NobbZ · June 3, 2023, 11:25am

I remember that at the beginning of 2022 there have been figures around 300 TiB in the S3 buckets floating around. Mostly rumors though. And if those rumors are even close to the truth, that means that also the cache increased by about 50% in size, not only the nixpkgs tarball…

Yes, as much as my already hour long bisection session will hate this, though I have to agree…

I think, that applying GC/prune only on the “cold” storage would be a good first step. And even there, we could start with a block level deduplication, though I am not yet sure how that should look like.

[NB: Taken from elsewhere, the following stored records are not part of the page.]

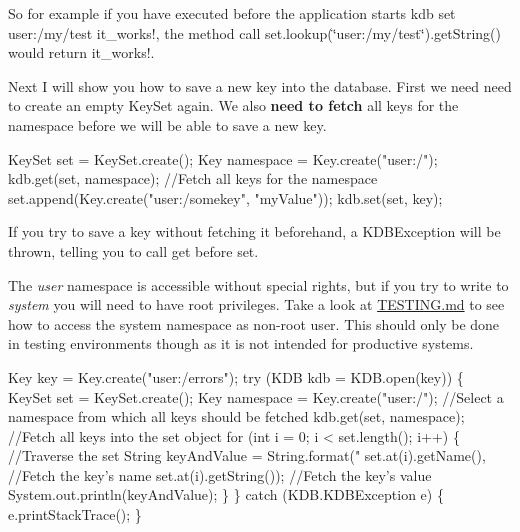 So for example if you have executed before the application starts {\ttfamily kdb set user\+:/my/test it\+\_\+works!}, the method call {\ttfamily set.\+lookup(\char`\"{}user\+:/my/test\char`\"{}).get\+String()} would return {\ttfamily it\+\_\+works!}.

Next I will show you how to save a new key into the database. First we need need to create an empty {\ttfamily Key\+Set} again. We also {\bfseries need to fetch} all keys for the namespace before we will be able to save a new key.


\begin{DoxyCode}
KeySet \textcolor{keyword}{set} = KeySet.create();
Key \textcolor{keyword}{namespace }= Key.create("user:/");
kdb.get(set, namespace);    \textcolor{comment}{//Fetch all keys for the namespace}
set.append(Key.create("user:/somekey", "myValue"));
kdb.set(set, key);
\end{DoxyCode}


If you try to save a key without fetching it beforehand, a {\ttfamily K\+D\+B\+Exception} will be thrown, telling you to call get before set.

The {\itshape user} namespace is accessible without special rights, but if you try to write to {\itshape system} you will need to have root privileges. Take a look at \hyperlink{doc_TESTING_md}{T\+E\+S\+T\+I\+NG.md} to see how to access the system namespace as non-\/root user. This should only be done in testing environments though as it is not intended for productive systems.


\begin{DoxyCode}
Key key = Key.create(\textcolor{stringliteral}{"user:/errors"});
\textcolor{keywordflow}{try} (KDB kdb = KDB.open(key)) \{
    KeySet \textcolor{keyword}{set} = KeySet.create();
    Key \textcolor{keyword}{namespace }= Key.create("user:/");       \textcolor{comment}{//Select a namespace from which all keys should be fetched}
    kdb.get(set, namespace);                  \textcolor{comment}{//Fetch all keys into the set object}
    for (int i = 0; i < set.length(); i++) \{  \textcolor{comment}{//Traverse the set}
        String keyAndValue = String.format("%
                set.at(i).getName(),          \textcolor{comment}{//Fetch the key's name}
                set.at(i).getString());       \textcolor{comment}{//Fetch the key's value}
        System.out.println(keyAndValue);
    \}
\} catch (KDB.KDBException e) \{
    e.printStackTrace();
\}
\end{DoxyCode}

Static block sizes on the FS level will probably not get us far enough, as the NARs are compressed, and a single byte change in the containing data might change the compressed result of all compressed blocks after that, and if it is just due to a slight alignment change.

Then we have deduplication with floating block sizes, like the restic backup repository format uses. There again though I am not aware of any easy to use wrapper that would be able to apply a similar deduplication method to “dynamic” filesystems.

I remember though, that recently (Q4’22/Q1’23) a software got announced, that can do some partial NAR deduplication, but didn’t provide any parity or reconstruction mechanisms. Sadly I do not remember the name, nor did I follow the development and whether or not those things got fixed.

Solene · June 3, 2023, 11:34am

If there is interest to keep legacy packages for some reasons, maybe a community / 3rd party substituter could be created, Software Heritage seems to have some kind of interest into Nix, they could host this.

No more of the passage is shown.